Byrne has been thinking a lot about the past lately, perhaps with good reason. In 2020, he released his memoir, Walking With Ghosts, which became an evocative retelling of his formative years in Dublin, as well as an exploration of his parents’ interiorities, and an attempt to map the co-ordinates from his upbringing to the present day. It’s a lyrical and muscular read that’s brimful of emotional truth and mordant humour.
“I think we revisit the past all the time,” he observes. “I think people often say that when you write something, it’s about the past and confronting demons, or you’re making peace with things… I didn’t find any of that. It wasn’t about writing it so I could come to terms with anything. And I wasn’t so much interested in anything to do with nostalgia or sentimentality.”
We’re talking today because Byrne is in rehearsal at the Gaiety Theatre for his theatrical piece, Walking With Ghosts, adapted from his memoir. Though he has appeared over the years on stages on Broadway and in London (his portrayal of James Tyrone in a 2016 Broadway production of Long Day’s Journey Into Night saw him nominated for a Tony award), it’ll be the first time that Byrne will appear on an Irish stage since a 1978 production of Borstal Boy.
This may be a one-man show, but Byrne cuts a fairly unstarry figure before rehearsals. At first glance, he could feasibly be the Crumlin school teacher he once was, as opposed to a movie star. People working on and around the production note in asides that he is easy to work with — certainly more low-maintenance than others in his profession.
It looks set to be a charming, if emotionally raw, production. In Walking With Ghosts, Byrne writes with particular affection about his parents, who met in a doorway in Dublin when sheltering from the rain. His father, Dan, originally from Narraghmore in Kildare, was a soldier and cooper, while his mother, Eileen, originally from Roscommon, was a nurse. Eileen, in particular, had a wonderful sense of humour, and wasn’t overly impressed by the idea of stardom; a remarkable woman, it would seem, who led a fairly unremarkable life. Writing the memoir gave him pause to consider his mother’s life.

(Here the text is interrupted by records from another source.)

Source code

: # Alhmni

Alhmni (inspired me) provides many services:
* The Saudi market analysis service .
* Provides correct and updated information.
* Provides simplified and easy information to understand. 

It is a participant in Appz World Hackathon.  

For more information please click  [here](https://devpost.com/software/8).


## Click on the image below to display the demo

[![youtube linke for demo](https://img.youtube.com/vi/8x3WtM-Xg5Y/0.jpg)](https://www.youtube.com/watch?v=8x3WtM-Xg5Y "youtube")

“I wrote about my mother, but I was also writing about women of that generation, who were expected to get up and do the house, get the kids to school, to do dinner and that was it, day in, day out. I was always curious...What did my mother think about? What was her emotional life? Women’s ambitions weren’t really considered as anything that was relevant to anybody else’s lives. The toll that this took on women’s emotional, intellectual and physical lives is absolutely huge.”

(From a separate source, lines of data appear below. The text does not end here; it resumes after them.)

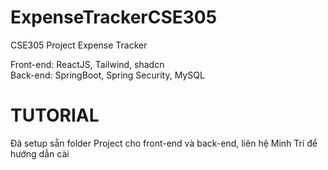 # ExpenseTrackerCSE305
 CSE305 Project Expense Tracker

Front-end: ReactJS, Tailwind, shadcn
<br>
Back-end: SpringBoot, Spring Security, MySQL

# TUTORIAL
Đã setup sẵn folder Project cho front-end và back-end, liên hệ Minh Trí để hướng dẫn cài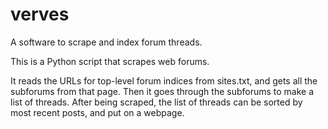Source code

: # verves
A software to scrape and index forum threads.

This is a Python script that scrapes web forums.

It reads the URLs for top-level forum indices from sites.txt, and gets all the subforums from that page.
Then it goes through the subforums to make a list of threads.
After being scraped, the list of threads can be sorted by most recent posts, and put on a webpage.
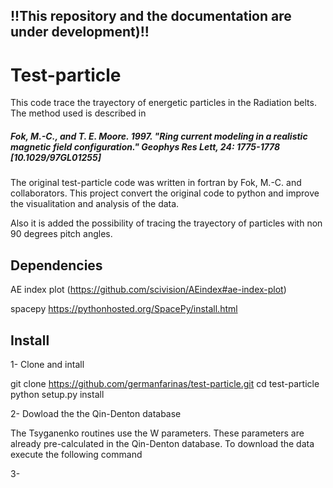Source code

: ## !!This repository and the documentation are under development)!!

# Test-particle  
This code trace the trayectory of energetic particles in the Radiation belts. The method used is described in 
##### Fok, M.-C., and T. E. Moore. 1997. "Ring current modeling in a realistic magnetic field configuration." Geophys Res Lett, 24: 1775-1778 [10.1029/97GL01255]

The original test-particle code was written in fortran by Fok, M.-C. and collaborators. This project convert the original code to python and improve the visualitation and analysis of the data. 

Also it is added the possibility of tracing the trayectory of particles with non 90 degrees pitch angles.
## Dependencies

AE index plot (https://github.com/scivision/AEindex#ae-index-plot)

spacepy https://pythonhosted.org/SpacePy/install.html

## Install

1- Clone and intall

git clone https://github.com/germanfarinas/test-particle.git
cd test-particle
python setup.py install


2- Dowload the the Qin-Denton database

The Tsyganenko routines use the W parameters. These parameters are already pre-calculated in the Qin-Denton database. To download the data execute the following command


3- 
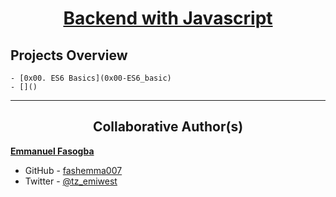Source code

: <h1 style="text-align: center;">
	<a href='proj_link'>
		Backend with Javascript
	</a>
</h1>



## Projects Overview
	- [0x00. ES6 Basics](0x00-ES6_basic)
	- []()
	

---

<h2 style="text-align: center;">Collaborative Author(s)</h2>

[**Emmanuel Fasogba**](https://www.linkedin.com/in/emmanuelofasogba/)
- GitHub - [fashemma007](https://github.com/fashemma007)
- Twitter - [@tz_emiwest](https://www.twitter.com/tz_emiwest)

Reviewing the memoir, critics have made mention of Byrne’s masterful and assured prose, but as Byrne notes, there has always been some sort of writer within him to some degree. Before he chose acting as his profession, he had briefly considered journalism. Byrne had already released a well-received memoir in 1994, Pictures In My Head, detailing his transition from the home-grown theatre scene to a life in the movies.
“I’d scribble things here and then, and sometimes a newspaper would ask me to do something,” he says. “I’d been asked to do [another] book a couple of times, but I didn’t want to do one of those dreadful tell-alls… and I could have done a book like that, because I know where the bodies are buried, so to speak. What I was interested in was trying to look at the world I’d grown up in and left, to see if it had influence, you know, [on] who I became. You know, the way life is a series of decisions that you make, and eventually, you become the sum of those decisions.”
Certainly, there are a number of parallel universes in which Byrne is an entirely different person to the actor best known for his roles in The Usual Suspects, Miller’s Crossing and, closer to home, Into The West. His is a life that has held many potential different fates. At the age of 11, he famously took a night boat to England to train as a priest. He spent five years there before being asked to leave at 16 after failing to adhere to the rules.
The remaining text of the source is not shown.